Start of Block

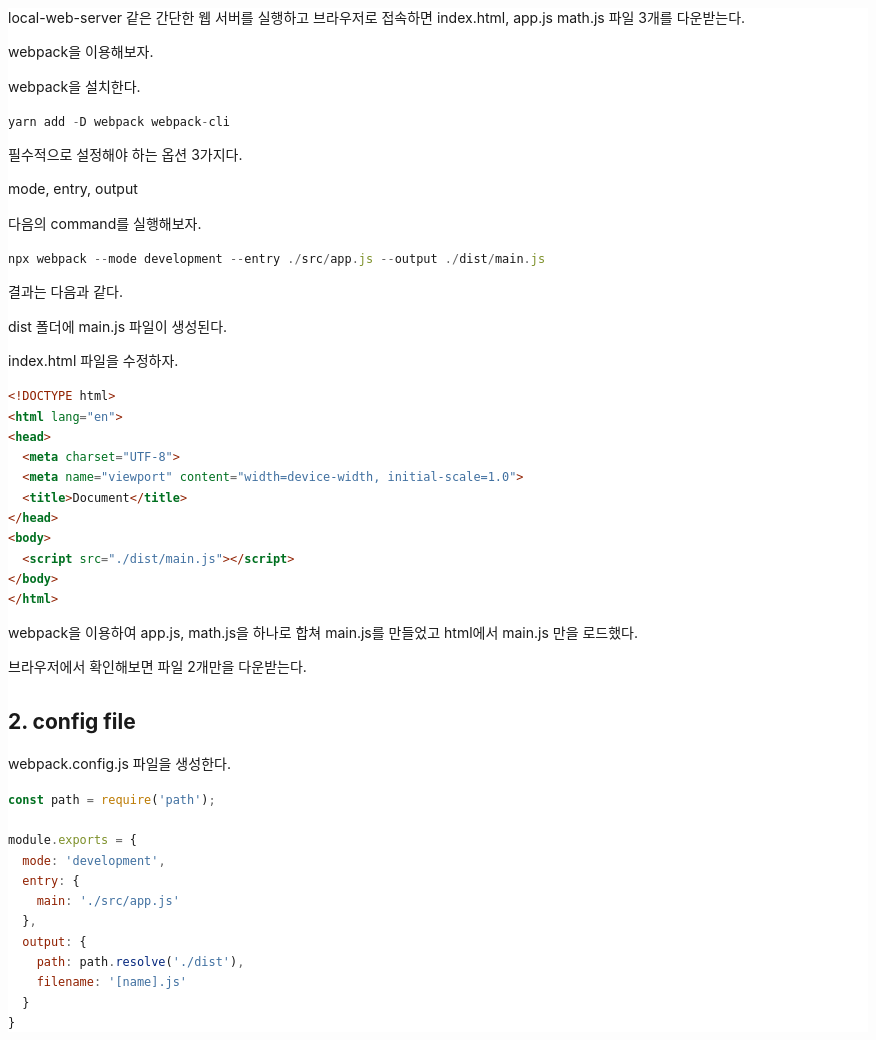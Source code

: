 local-web-server 같은 간단한 웹 서버를 실행하고 브라우저로 접속하면 index.html, app.js math.js 파일 3개를 다운받는다.

webpack을 이용해보자.

webpack을 설치한다.

```js
yarn add -D webpack webpack-cli
```

필수적으로 설정해야 하는 옵션 3가지다.

mode, entry, output

다음의 command를 실행해보자.

```js
npx webpack --mode development --entry ./src/app.js --output ./dist/main.js
```

결과는 다음과 같다.

dist 폴더에 main.js 파일이 생성된다.

index.html 파일을 수정하자.

```html
<!DOCTYPE html>
<html lang="en">
<head>
  <meta charset="UTF-8">
  <meta name="viewport" content="width=device-width, initial-scale=1.0">
  <title>Document</title>
</head>
<body>
  <script src="./dist/main.js"></script>
</body>
</html>
```

webpack을 이용하여 app.js, math.js을 하나로 합쳐 main.js를 만들었고 html에서 main.js 만을 로드했다.

브라우저에서 확인해보면 파일 2개만을 다운받는다.

## 2. config file

webpack.config.js 파일을 생성한다.

```js
const path = require('path');

module.exports = {
  mode: 'development',
  entry: {
    main: './src/app.js'
  },
  output: {
    path: path.resolve('./dist'),
    filename: '[name].js'
  }
}
```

End of Block

WORK ORDER: If a record holds a picture, leave the picture out and copy the rest exactly.

TASK RESULT:
Source code

: local-web-server 같은 간단한 웹 서버를 실행하고 브라우저로 접속하면 index.html, app.js math.js 파일 3개를 다운받는다.

webpack을 이용해보자.

webpack을 설치한다.

```js
yarn add -D webpack webpack-cli
```

필수적으로 설정해야 하는 옵션 3가지다.

mode, entry, output

다음의 command를 실행해보자.

```js
npx webpack --mode development --entry ./src/app.js --output ./dist/main.js
```

결과는 다음과 같다.

dist 폴더에 main.js 파일이 생성된다.

index.html 파일을 수정하자.

```html
<!DOCTYPE html>
<html lang="en">
<head>
  <meta charset="UTF-8">
  <meta name="viewport" content="width=device-width, initial-scale=1.0">
  <title>Document</title>
</head>
<body>
  <script src="./dist/main.js"></script>
</body>
</html>
```

webpack을 이용하여 app.js, math.js을 하나로 합쳐 main.js를 만들었고 html에서 main.js 만을 로드했다.

브라우저에서 확인해보면 파일 2개만을 다운받는다.

## 2. config file

webpack.config.js 파일을 생성한다.

```js
const path = require('path');

module.exports = {
  mode: 'development',
  entry: {
    main: './src/app.js'
  },
  output: {
    path: path.resolve('./dist'),
    filename: '[name].js'
  }
}
```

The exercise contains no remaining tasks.